→ **Work task**:
In the records below, find each line with "that" and copy it.

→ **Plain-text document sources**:
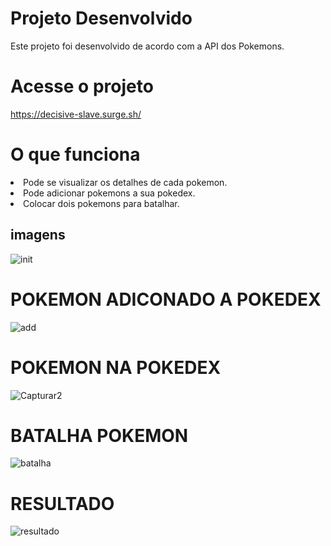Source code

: # Projeto Desenvolvido

Este projeto foi desenvolvido de acordo com a API dos Pokemons.

# Acesse o projeto

https://decisive-slave.surge.sh/


# O que funciona

<li>
Pode se visualizar os detalhes de cada pokemon.
</li>
<li>
Pode adicionar pokemons a sua pokedex.
</li>
<li>
Colocar dois pokemons para batalhar.
</li>

## imagens


![init](https://user-images.githubusercontent.com/86798260/173430265-8ebedf2d-ad7f-48a1-a9ed-3da1fe2b1e50.PNG)
# POKEMON ADICONADO A POKEDEX 
![add](https://user-images.githubusercontent.com/86798260/173429915-feec2865-8c4e-49c6-8cbf-af158287fe15.PNG)
 # POKEMON NA POKEDEX
![Capturar2](https://user-images.githubusercontent.com/86798260/173429891-ff468b0d-3864-4cd5-8b93-2044bb416deb.PNG)
# BATALHA POKEMON
![batalha](https://user-images.githubusercontent.com/86798260/173429989-1963d712-d5d5-4ccb-bb57-15bf62f25c6f.PNG)
# RESULTADO
![resultado](https://user-images.githubusercontent.com/86798260/173430002-9d6f09b1-96c2-49bf-bf7e-869194fd70b0.PNG)
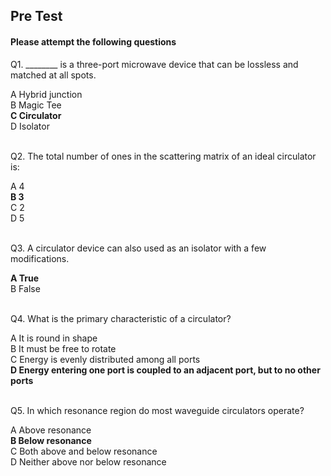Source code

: ##  Pre Test 
#### Please attempt the following questions
  
  
Q1. \_\_\_\_\_\_\_\_ is a three-port microwave device that can be lossless and matched at all spots.<br>

A   Hybrid junction  
B   Magic Tee  
<b>C   Circulator</b>  
D   Isolator  
<br>


Q2. The total number of ones in the scattering matrix of an ideal circulator is:<br>

A   4  
<b>B   3</b>  
C   2  
D   5  
<br>


Q3. A circulator device can also used as an isolator with a few modifications.<br>

<b>A   True</b>  
B   False  
<br>


Q4. What is the primary characteristic of a circulator?<br>
  
A   It is round in shape  
B   It must be free to rotate  
C   Energy is evenly distributed among all ports  
<b>D   Energy entering one port is coupled to an adjacent port, but to no other ports</b>  
<br>


Q5. In which resonance region do most waveguide circulators operate?<br>

A   Above resonance  
<b>B   Below resonance</b>  
C   Both above and below resonance  
D   Neither above nor below resonance

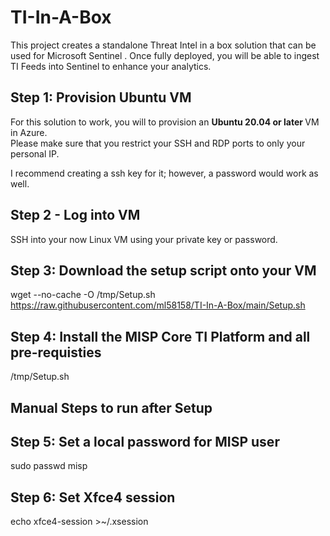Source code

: # TI-In-A-Box

This project creates a standalone Threat Intel in a box solution that can be used for Microsoft Sentinel .
Once fully deployed, you will be able to ingest TI Feeds into Sentinel to enhance your analytics. 


## Step 1: Provision Ubuntu VM
For this solution to work, you will to provision an <b> Ubuntu 20.04 or later </b> VM in Azure.<br>
Please make sure that you restrict your SSH and RDP ports to only your personal IP. 

I recommend creating a ssh key for it; however, a password would work as well.

## Step 2 - Log into VM
SSH into your now Linux VM using your private key or password. 

## Step 3: Download the setup script onto your VM
wget --no-cache -O /tmp/Setup.sh https://raw.githubusercontent.com/ml58158/TI-In-A-Box/main/Setup.sh

## Step 4: Install the MISP Core TI Platform and all pre-requisties
/tmp/Setup.sh

## Manual Steps to run after Setup

## Step 5: Set a local password for MISP user
sudo passwd misp 

## Step 6: Set Xfce4 session
echo xfce4-session >~/.xsession
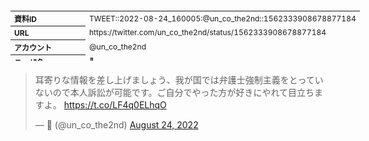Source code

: <table style="font-size: 9pt; width: 610px; margin-bottom: 20px; height: 80px;">
<tbody>
    <tr>
        <th align=left>資料ID</th>
        <td align=left>TWEET::2022-08-24_160005:@un_co_the2nd::1562333908678877184</td>
    </tr>
    <tr>
        <th align=left>URL</th>
        <td align=left>https://twitter.com/un_co_the2nd/status/1562333908678877184</td>
    </tr>
    <tr>
        <th align=left>アカウント</th>
        <td align=left>@un_co_the2nd</td>
    </tr>
    <tr>
        <th align=left>ユーザ名</th>
        <td align=left>🍦</td>
    </tr>
    <tr>
        <th align=left>ツイートの記録日時</th>
        <td align=left>created_at 2022-08-24_1642</td>
    </tr>
</tbody>
</table>
<blockquote class="twitter-tweet" data-width="450"  data-lang="ja"><p lang="ja" dir="ltr">耳寄りな情報を差し上げましょう、我が国では弁護士強制主義をとっていないので本人訴訟が可能です。ご自分でやった方が好きにやれて目立ちますよ。 <a href="https://t.co/LF4q0ELhqO">https://t.co/LF4q0ELhqO</a></p>&mdash; 🍦 (@un_co_the2nd) <a href="https://twitter.com/un_co_the2nd/status/1562333908678877184?ref_src=twsrc%5Etfw">August 24, 2022</a></blockquote>
<script async src="https://platform.twitter.com/widgets.js" charset="utf-8"></script>


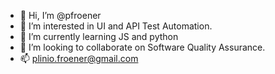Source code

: - 👋 Hi, I’m @pfroener
- 👀 I’m interested in UI and API Test Automation.
- 🌱 I’m currently learning JS and python
- 💞️ I’m looking to collaborate on Software Quality Assurance.
- 📫 plinio.froener@gmail.com

<!---
pfroener/pfroener is a ✨ special ✨ repository because its `README.md` (this file) appears on your GitHub profile.
You can click the Preview link to take a look at your changes.
--->
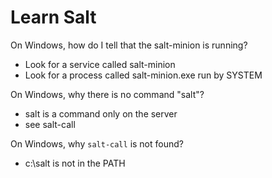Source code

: Learn Salt
====

On Windows, how do I tell that the salt-minion is running?
 - Look for a service called salt-minion
 - Look for a process called salt-minion.exe run by SYSTEM

On Windows, why there is no command "salt"?
 - salt is a command only on the server
 - see salt-call

On Windows, why `salt-call` is not found?
 - c:\salt is not in the PATH





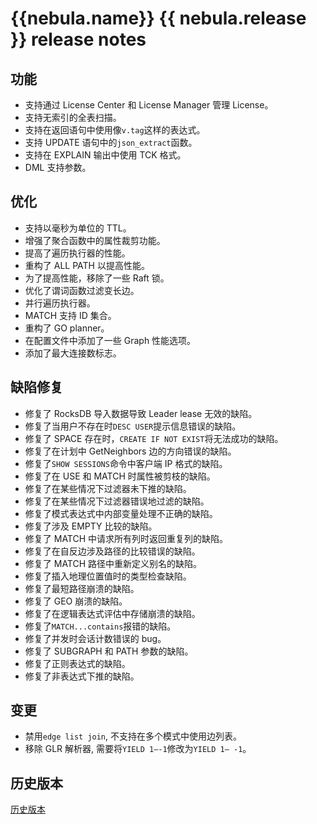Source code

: # {{nebula.name}} {{ nebula.release }} release notes

## 功能

- 支持通过 License Center 和 License Manager 管理 License。 
- 支持无索引的全表扫描。
- 支持在返回语句中使用像`v.tag`这样的表达式。
- 支持 UPDATE 语句中的`json_extract`函数。 
- 支持在 EXPLAIN 输出中使用 TCK 格式。 
- DML 支持参数。

## 优化

- 支持以毫秒为单位的 TTL。
- 增强了聚合函数中的属性裁剪功能。
- 提高了遍历执行器的性能。
- 重构了 ALL PATH 以提高性能。
- 为了提高性能，移除了一些 Raft 锁。
- 优化了谓词函数过滤变长边。
- 并行遍历执行器。 
- MATCH 支持 ID 集合。
- 重构了 GO planner。 
- 在配置文件中添加了一些 Graph 性能选项。
- 添加了最大连接数标志。 

## 缺陷修复

- 修复了 RocksDB 导入数据导致 Leader lease 无效的缺陷。 
- 修复了当用户不存在时`DESC USER`提示信息错误的缺陷。
- 修复了 SPACE 存在时，`CREATE IF NOT EXIST`将无法成功的缺陷。 
- 修复了在计划中 GetNeighbors 边的方向错误的缺陷。
- 修复了`SHOW SESSIONS`命令中客户端 IP 格式的缺陷。
- 修复了在 USE 和 MATCH 时属性被剪枝的缺陷。 
- 修复了在某些情况下过滤器未下推的缺陷。
- 修复了在某些情况下过滤器错误地过滤的缺陷。
- 修复了模式表达式中内部变量处理不正确的缺陷。 
- 修复了涉及 EMPTY 比较的缺陷。
- 修复了 MATCH 中请求所有列时返回重复列的缺陷。
- 修复了在自反边涉及路径的比较错误的缺陷。
- 修复了 MATCH 路径中重新定义别名的缺陷。
- 修复了插入地理位置值时的类型检查缺陷。
- 修复了最短路径崩溃的缺陷。
- 修复了 GEO 崩溃的缺陷。
- 修复了在逻辑表达式评估中存储崩溃的缺陷。
- 修复了`MATCH...contains`报错的缺陷。
- 修复了并发时会话计数错误的 bug。
- 修复了 SUBGRAPH 和 PATH 参数的缺陷。 
- 修复了正则表达式的缺陷。
- 修复了非表达式下推的缺陷。

## 变更

- 禁用`edge list join`, 不支持在多个模式中使用边列表。
- 移除 GLR 解析器, 需要将`YIELD 1–-1`修改为`YIELD 1– -1`。
  
## 历史版本

[历史版本](https://yueshu.com.cn/tags/%E5%8F%91%E7%89%88%E8%AF%B4%E6%98%8E)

→ **Response area**:
Q1. \_\_\_\_\_\_\_\_ is a three-port microwave device that can be lossless and matched at all spots.<br>
This project creates a standalone Threat Intel in a box solution that can be used for Microsoft Sentinel .
Please make sure that you restrict your SSH and RDP ports to only your personal IP. 
On Windows, how do I tell that the salt-minion is running?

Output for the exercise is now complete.